Fontes diz que apesar da burocracia, há um bom relacionamento da Polícia com a Justiça, possibilitado com a comunicação imediata com o Departamento de Inquéritos Policiais e Polícia Judiciária (Dipo). “Os juízes não criam obstáculo. Os maiores entraves estão nas empresas de telefonia. Sabemos que as operadoras podem localizar com precisão o usuário de um telefone porque até em shoppings quando se passa na frente de uma loja, eles ligam pra gente com uma mensagem. Já reclamamos com a Anatel, mas ninguém toma providências. As operadoras não facilitam. Nem o relógio deles confere com o da ligação.”

Escondido na van

Fontes é titular da Delegacia de Roubo a Bancos do Deic. A Operação Spy 2 chegou às suas mãos por envolver funcionários de bancos que trocavam informações de clientes com uma detetive particular investigada.

A Spy 2 é resultado da primeira fase da operação que começou em 2004, quando o Jornal da Tarde publicou uma reportagem sobre detetives particulares que faziam grampo ilegal. A partir da notícia, a equipe chefiada por Fontes passou a investigar os detetives. Quando deflagrou a Operação Spy, em 2005, a Polícia Civil descobriu em Bauru, cidade do interior paulista, uma van com um laboratório de espionagem completo e sofisticado. O material pertencia à família de Eloy de Lacerda Ferreira, conhecido detetive particular envolvido em espionagens na disputa pelo controle da Brasil Telecom entre a Telecom Italia, fundos de pensão de estatais e CitiCorp de um lado, e o banco Opportunity de Daniel Dantas, do outro. Ele foi denunciado, junto com outras 20 pessoas, em julho do ano passado por grampear telefones ilegalmente e quebrar sigilo fiscal e bancário.

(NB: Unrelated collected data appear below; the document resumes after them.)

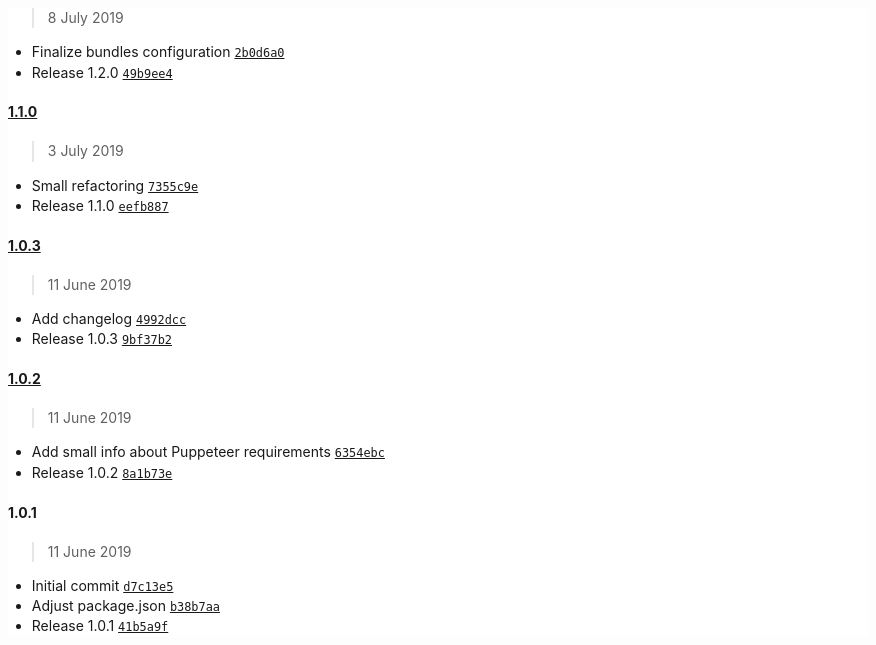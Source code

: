 > 8 July 2019

- Finalize bundles configuration [`2b0d6a0`](https://github.com/magesuite/magepack/commit/2b0d6a01b27bf5d444ae9df8b46d41f7be628c1e)
- Release 1.2.0 [`49b9ee4`](https://github.com/magesuite/magepack/commit/49b9ee472302213f151cc2facfd51a7993dbc786)

#### [1.1.0](https://github.com/magesuite/magepack/compare/1.0.3...1.1.0)

> 3 July 2019

- Small refactoring [`7355c9e`](https://github.com/magesuite/magepack/commit/7355c9e0919de70ac10cd23c48b9b4702bf7045a)
- Release 1.1.0 [`eefb887`](https://github.com/magesuite/magepack/commit/eefb887305c6e5ae5be71715b67c710fd8c54c10)

#### [1.0.3](https://github.com/magesuite/magepack/compare/1.0.2...1.0.3)

> 11 June 2019

- Add changelog [`4992dcc`](https://github.com/magesuite/magepack/commit/4992dcce8dd98bce2982d9c9c2479727cb33d4e7)
- Release 1.0.3 [`9bf37b2`](https://github.com/magesuite/magepack/commit/9bf37b28bb148bd6ebfabfde6a4cc077eb2d0381)

#### [1.0.2](https://github.com/magesuite/magepack/compare/1.0.1...1.0.2)

> 11 June 2019

- Add small info about Puppeteer requirements [`6354ebc`](https://github.com/magesuite/magepack/commit/6354ebc0468096c160ad56dc033c4b0fd99c04a9)
- Release 1.0.2 [`8a1b73e`](https://github.com/magesuite/magepack/commit/8a1b73e1013072e9f870506c48b596bc10ad819e)

#### 1.0.1

> 11 June 2019

- Initial commit [`d7c13e5`](https://github.com/magesuite/magepack/commit/d7c13e5dcc266a206d4d8a84f0d03e6dc45e6ee4)
- Adjust package.json [`b38b7aa`](https://github.com/magesuite/magepack/commit/b38b7aae04840d29122cc1d831ee57cafc65f6e3)
- Release 1.0.1 [`41b5a9f`](https://github.com/magesuite/magepack/commit/41b5a9f08cff4f656ad0f62474a7544911abe733)
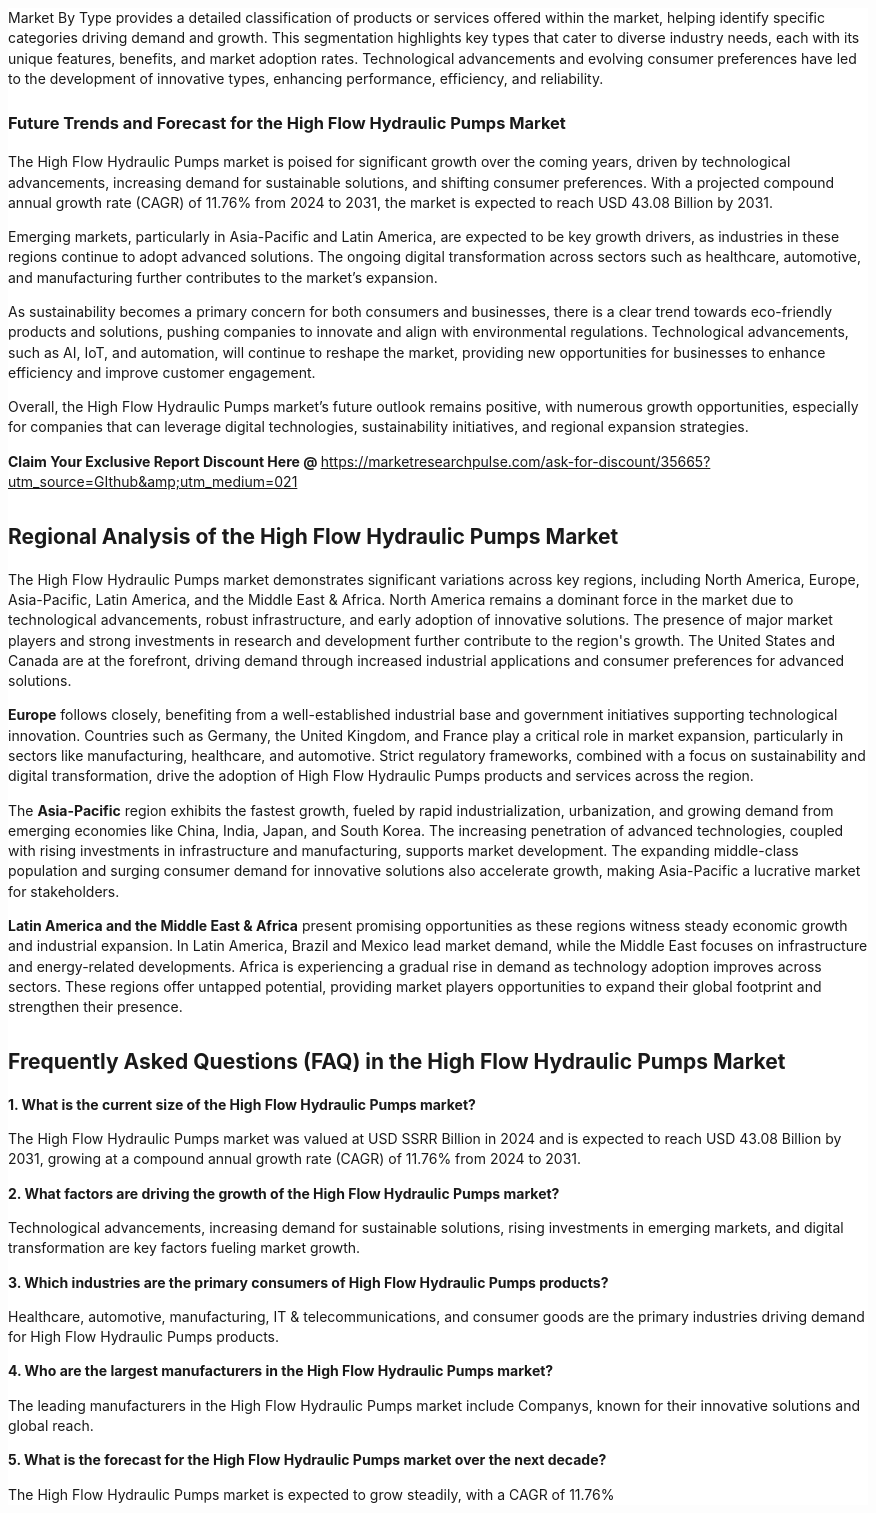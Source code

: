 Market By Type provides a detailed classification of products or services offered within the market, helping identify specific categories driving demand and growth. This segmentation highlights key types that cater to diverse industry needs, each with its unique features, benefits, and market adoption rates. Technological advancements and evolving consumer preferences have led to the development of innovative types, enhancing performance, efficiency, and reliability.</p><h3>Future Trends and Forecast for the High Flow Hydraulic Pumps Market</h3><p>The High Flow Hydraulic Pumps market is poised for significant growth over the coming years, driven by technological advancements, increasing demand for sustainable solutions, and shifting consumer preferences. With a projected compound annual growth rate (CAGR) of 11.76% from 2024 to 2031, the market is expected to reach USD 43.08 Billion by 2031.</p><p>Emerging markets, particularly in Asia-Pacific and Latin America, are expected to be key growth drivers, as industries in these regions continue to adopt advanced solutions. The ongoing digital transformation across sectors such as healthcare, automotive, and manufacturing further contributes to the market&rsquo;s expansion.</p><p>As sustainability becomes a primary concern for both consumers and businesses, there is a clear trend towards eco-friendly products and solutions, pushing companies to innovate and align with environmental regulations. Technological advancements, such as AI, IoT, and automation, will continue to reshape the market, providing new opportunities for businesses to enhance efficiency and improve customer engagement.</p><p>Overall, the High Flow Hydraulic Pumps market&rsquo;s future outlook remains positive, with numerous growth opportunities, especially for companies that can leverage digital technologies, sustainability initiatives, and regional expansion strategies.</p><p><strong>Claim Your Exclusive Report Discount Here @ </strong><a href="https://marketresearchpulse.com/ask-for-discount/35665?utm_source=GIthub&amp;utm_medium=021">https://marketresearchpulse.com/ask-for-discount/35665?utm_source=GIthub&amp;utm_medium=021</a></p><h2><strong>Regional Analysis of the High Flow Hydraulic Pumps Market</strong></h2><p>The High Flow Hydraulic Pumps market demonstrates significant variations across key regions, including North America, Europe, Asia-Pacific, Latin America, and the Middle East &amp; Africa. North America remains a dominant force in the market due to technological advancements, robust infrastructure, and early adoption of innovative solutions. The presence of major market players and strong investments in research and development further contribute to the region's growth. The United States and Canada are at the forefront, driving demand through increased industrial applications and consumer preferences for advanced solutions.</p><p><strong>Europe</strong> follows closely, benefiting from a well-established industrial base and government initiatives supporting technological innovation. Countries such as Germany, the United Kingdom, and France play a critical role in market expansion, particularly in sectors like manufacturing, healthcare, and automotive. Strict regulatory frameworks, combined with a focus on sustainability and digital transformation, drive the adoption of High Flow Hydraulic Pumps products and services across the region.</p><p>The <strong>Asia-Pacific</strong> region exhibits the fastest growth, fueled by rapid industrialization, urbanization, and growing demand from emerging economies like China, India, Japan, and South Korea. The increasing penetration of advanced technologies, coupled with rising investments in infrastructure and manufacturing, supports market development. The expanding middle-class population and surging consumer demand for innovative solutions also accelerate growth, making Asia-Pacific a lucrative market for stakeholders.</p><p><strong>Latin America and the Middle East &amp; Africa</strong> present promising opportunities as these regions witness steady economic growth and industrial expansion. In Latin America, Brazil and Mexico lead market demand, while the Middle East focuses on infrastructure and energy-related developments. Africa is experiencing a gradual rise in demand as technology adoption improves across sectors. These regions offer untapped potential, providing market players opportunities to expand their global footprint and strengthen their presence.</p><h2><strong>Frequently Asked Questions (FAQ) in the High Flow Hydraulic Pumps Market</strong></h2><p><strong>1. What is the current size of the High Flow Hydraulic Pumps market?</strong></p><p>The High Flow Hydraulic Pumps market was valued at USD SSRR Billion in 2024 and is expected to reach USD 43.08 Billion by 2031, growing at a compound annual growth rate (CAGR) of 11.76% from 2024 to 2031.</p><p><strong>2. What factors are driving the growth of the High Flow Hydraulic Pumps market?</strong></p><p>Technological advancements, increasing demand for sustainable solutions, rising investments in emerging markets, and digital transformation are key factors fueling market growth.</p><p><strong>3. Which industries are the primary consumers of High Flow Hydraulic Pumps products?</strong></p><p>Healthcare, automotive, manufacturing, IT &amp; telecommunications, and consumer goods are the primary industries driving demand for High Flow Hydraulic Pumps products.</p><p><strong>4. Who are the largest manufacturers in the High Flow Hydraulic Pumps market?</strong></p><p>The leading manufacturers in the High Flow Hydraulic Pumps market include Companys, known for their innovative solutions and global reach.</p><p><strong>5. What is the forecast for the High Flow Hydraulic Pumps market over the next decade?</strong></p><p>The High Flow Hydraulic Pumps market is expected to grow steadily, with a CAGR of 11.76%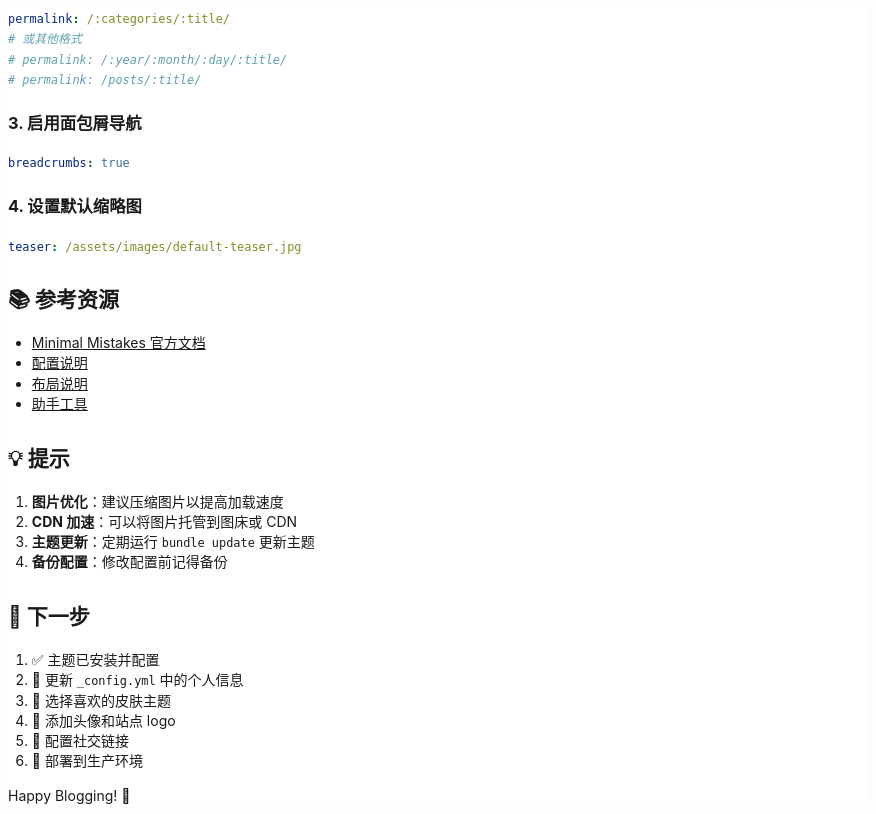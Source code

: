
 ```yaml
permalink: /:categories/:title/
# 或其他格式
# permalink: /:year/:month/:day/:title/
# permalink: /posts/:title/
```

### 3. 启用面包屑导航

```yaml
breadcrumbs: true
```

### 4. 设置默认缩略图

```yaml
teaser: /assets/images/default-teaser.jpg
```

## 📚 参考资源

- [Minimal Mistakes 官方文档](https://mmistakes.github.io/minimal-mistakes/docs/quick-start-guide/)
- [配置说明](https://mmistakes.github.io/minimal-mistakes/docs/configuration/)
- [布局说明](https://mmistakes.github.io/minimal-mistakes/docs/layouts/)
- [助手工具](https://mmistakes.github.io/minimal-mistakes/docs/helpers/)

## 💡 提示

1. **图片优化**：建议压缩图片以提高加载速度
2. **CDN 加速**：可以将图片托管到图床或 CDN
3. **主题更新**：定期运行 `bundle update` 更新主题
4. **备份配置**：修改配置前记得备份

## 🎯 下一步

1. ✅ 主题已安装并配置
2. 📝 更新 `_config.yml` 中的个人信息
3. 🎨 选择喜欢的皮肤主题
4. 📸 添加头像和站点 logo
5. 🔗 配置社交链接
6. 🚀 部署到生产环境

Happy Blogging! 🎉


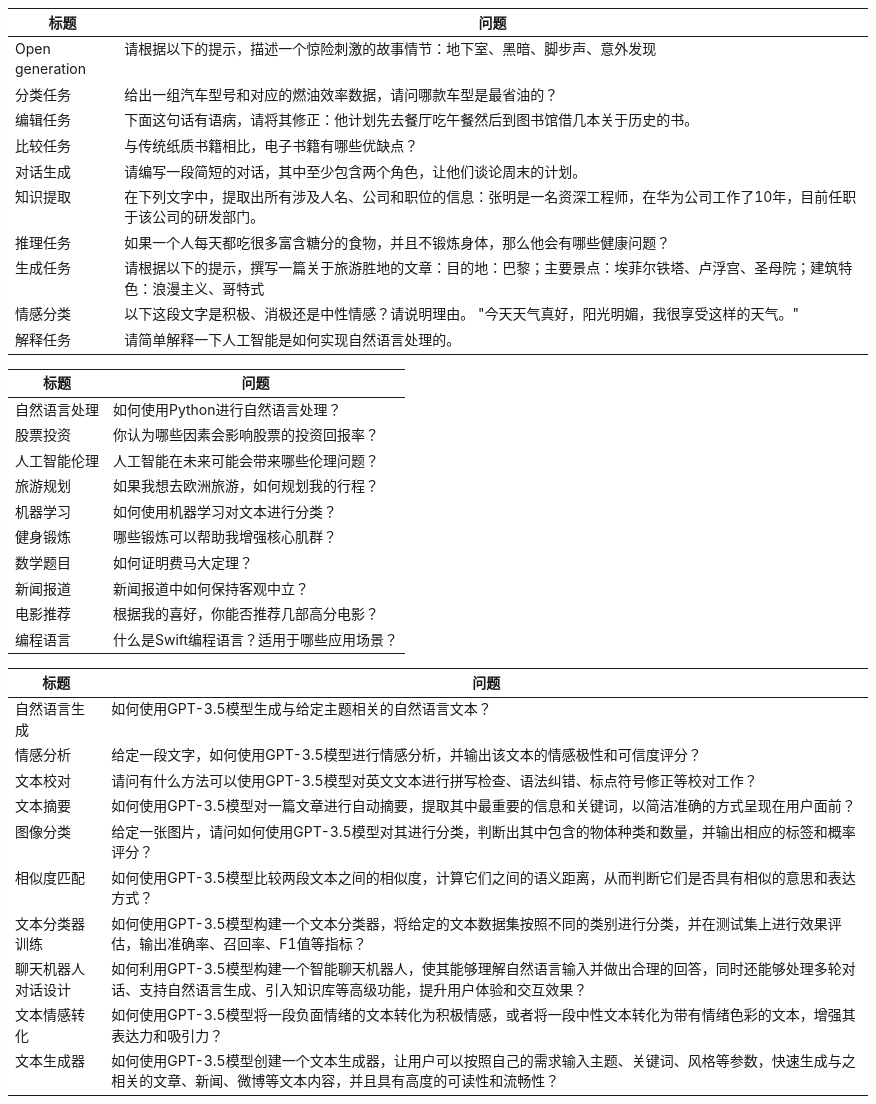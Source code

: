 | 标题 | 问题 |
| --- | --- |
| Open generation | 请根据以下的提示，描述一个惊险刺激的故事情节：地下室、黑暗、脚步声、意外发现 |
| 分类任务 | 给出一组汽车型号和对应的燃油效率数据，请问哪款车型是最省油的？ |
| 编辑任务 | 下面这句话有语病，请将其修正：他计划先去餐厅吃午餐然后到图书馆借几本关于历史的书。 |
| 比较任务 | 与传统纸质书籍相比，电子书籍有哪些优缺点？ |
| 对话生成 | 请编写一段简短的对话，其中至少包含两个角色，让他们谈论周末的计划。 |
| 知识提取 | 在下列文字中，提取出所有涉及人名、公司和职位的信息：张明是一名资深工程师，在华为公司工作了10年，目前任职于该公司的研发部门。 |
| 推理任务 | 如果一个人每天都吃很多富含糖分的食物，并且不锻炼身体，那么他会有哪些健康问题？ |
| 生成任务 | 请根据以下的提示，撰写一篇关于旅游胜地的文章：目的地：巴黎；主要景点：埃菲尔铁塔、卢浮宫、圣母院；建筑特色：浪漫主义、哥特式 |
| 情感分类 | 以下这段文字是积极、消极还是中性情感？请说明理由。 "今天天气真好，阳光明媚，我很享受这样的天气。" |
| 解释任务 | 请简单解释一下人工智能是如何实现自然语言处理的。 |

|标题|问题|
|---|---|
|自然语言处理| 如何使用Python进行自然语言处理？|
|股票投资| 你认为哪些因素会影响股票的投资回报率？|
|人工智能伦理| 人工智能在未来可能会带来哪些伦理问题？|
|旅游规划| 如果我想去欧洲旅游，如何规划我的行程？|
|机器学习| 如何使用机器学习对文本进行分类？|
|健身锻炼| 哪些锻炼可以帮助我增强核心肌群？|
|数学题目| 如何证明费马大定理？|
|新闻报道| 新闻报道中如何保持客观中立？|
|电影推荐| 根据我的喜好，你能否推荐几部高分电影？|
|编程语言| 什么是Swift编程语言？适用于哪些应用场景？|

| 标题               | 问题                                                                                                                                                                                                                                                      |
|-------------------|-----------------------------------------------------------------------------------------------------------------------------------------------------------------------------------------------------------------------------------------------------------|
| 自然语言生成     | 如何使用GPT-3.5模型生成与给定主题相关的自然语言文本？                                                                                                                                                                                                   |
| 情感分析           | 给定一段文字，如何使用GPT-3.5模型进行情感分析，并输出该文本的情感极性和可信度评分？                                                                                                                                                                   |
| 文本校对           | 请问有什么方法可以使用GPT-3.5模型对英文文本进行拼写检查、语法纠错、标点符号修正等校对工作？                                                                                                                                                          |
| 文本摘要           | 如何使用GPT-3.5模型对一篇文章进行自动摘要，提取其中最重要的信息和关键词，以简洁准确的方式呈现在用户面前？                                                                                                                                             |
| 图像分类           | 给定一张图片，请问如何使用GPT-3.5模型对其进行分类，判断出其中包含的物体种类和数量，并输出相应的标签和概率评分？                                                                                                                                       |
| 相似度匹配         | 如何使用GPT-3.5模型比较两段文本之间的相似度，计算它们之间的语义距离，从而判断它们是否具有相似的意思和表达方式？                                                                                                                                       |
| 文本分类器训练     | 如何使用GPT-3.5模型构建一个文本分类器，将给定的文本数据集按照不同的类别进行分类，并在测试集上进行效果评估，输出准确率、召回率、F1值等指标？                                                                                                     |
| 聊天机器人对话设计 | 如何利用GPT-3.5模型构建一个智能聊天机器人，使其能够理解自然语言输入并做出合理的回答，同时还能够处理多轮对话、支持自然语言生成、引入知识库等高级功能，提升用户体验和交互效果？                                                               |
| 文本情感转化       | 如何使用GPT-3.5模型将一段负面情绪的文本转化为积极情感，或者将一段中性文本转化为带有情绪色彩的文本，增强其表达力和吸引力？                                                                                                                             |
| 文本生成器         | 如何使用GPT-3.5模型创建一个文本生成器，让用户可以按照自己的需求输入主题、关键词、风格等参数，快速生成与之相关的文章、新闻、微博等文本内容，并且具有高度的可读性和流畅性？                                                                         |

Somadas as duas fases da operação, mais de 40 detetives particulares foram pegos. Policiais e funcionários de operadoras foram descobertos, além de bancários envolvidos. Um dos personagens mais curiosos é Flávio Jacinto, responsável pela área de interceptações telefônicas  da Vivo. A polícia o acusa de usar o cargo para fazer escutas ilegais. Depois de descoberto o esquema, a empresa de telefonia não o afastou do cargo. Ao contrário, chamou seus advogados para defendê-lo.

Força policial

A Delegacia de Roubo a Bancos está trocando o sistema operacional de gerenciamento dos arquivos de dados. Sua metodologia de trabalho fez com que caísse o índice de ocorrências de roubo a banco por mês. Quando assumiu a delegacia, em 1995, eram registradas 120 ocorrências por mês. Hoje, a média fica entre 15 e 18.

Em sua delegacia, o índice de esclarecimento de crimes é de 40%. “Conseguimos isso sem conflito nem entrelaçamento com o Ministério Público, com o Judiciário nem com a advocacia. Em hipótese alguma negamos aos advogados acesso aos inquéritos. Temos também a imprensa como aliada. Não se pode esquecer que foi uma repórter do Jornal da Tarde que nos possibilitou o deslinde do esquema de grampo ilegal dos detetives particulares”, reforça o delegado.

Em Brasília

A CPI dos Grampos já requisitou ao Ministério Público e à Polícia Civil de São Paulo cópias dos autos da Operação Spy 2. O presidente da comissão, deputado Marcelo Itagiba (PMDB-RJ), considerou o caso muito grave e mais uma prova da banalização de escutas criminosas e da bisbilhotagem no país.

Os primeiros a depor na CPI devem ser os responsáveis pelo desmantelamento da quadrilha: o delegado Ruy Ferraz Fontes, do Departamento de Investigações sobre o Crime Organizado (Deic) e os dois promotores do Grupo de Atuação Especial e Controle da Atividade Policial (Gecep), Márcio Sérgio Christino e Pedro Baracat Guimarães, responsáveis pelo inquérito. Devem também ser convocados os detetives acusados de comandar o esquema, presos na operação. Um ofício já foi enviado à chefia da Polícia Civil de São Paulo.

Acordo de cavalheiros

A Spy 2 resultou, ainda, em um acordo feito por seis operadoras de telefonia (Claro, Embratel, Oi, Telefônica, Tim e Vivo). Elas se comprometeram a apresentar à Secretaria de Justiça e Defesa da Cidadania de São Paulo um plano de ação para coibir a quebra de sigilo de seus assinantes. Elas terão ainda de explicar como serão indenizados os consumidores que foram alvo de escutas ilegais. As operadoras têm até a segunda quinzena de fevereiro para apresentar as medidas tomadas.

Os grampos ilegais também foram o assunto desta segunda-feira (26/1) da reunião do corregedor nacional de Justiça, ministro Gilson Dipp, do Superior Tribunal de Justiça, com representantes das operadoras Vivo, TIM, Claro e Embratel. O encontro serviu para discutir novas regras para se fazer interceptações telefônicas. A principal preocupação do CNJ são autorizações judiciais falsas para os grampos, apresentadas às companhias de telefonia.

Para pôr ordem na casa, o ministro quer ouvir operadoras e a Agência Nacional de Telecomunicações (Anatel) antes de editar uma nova norma que aprimore a Resolução 59 do CNJ, texto que regulamenta os procedimentos de autorização. Na próxima quarta (28/1), às 15h, a Anatel e o deputado Marcelo Itagiba (PMDB/RJ), presidente da CPI dos Grampos, se juntarão a representantes das operadoras para continuar as discussões sobre o assunto com Dipp.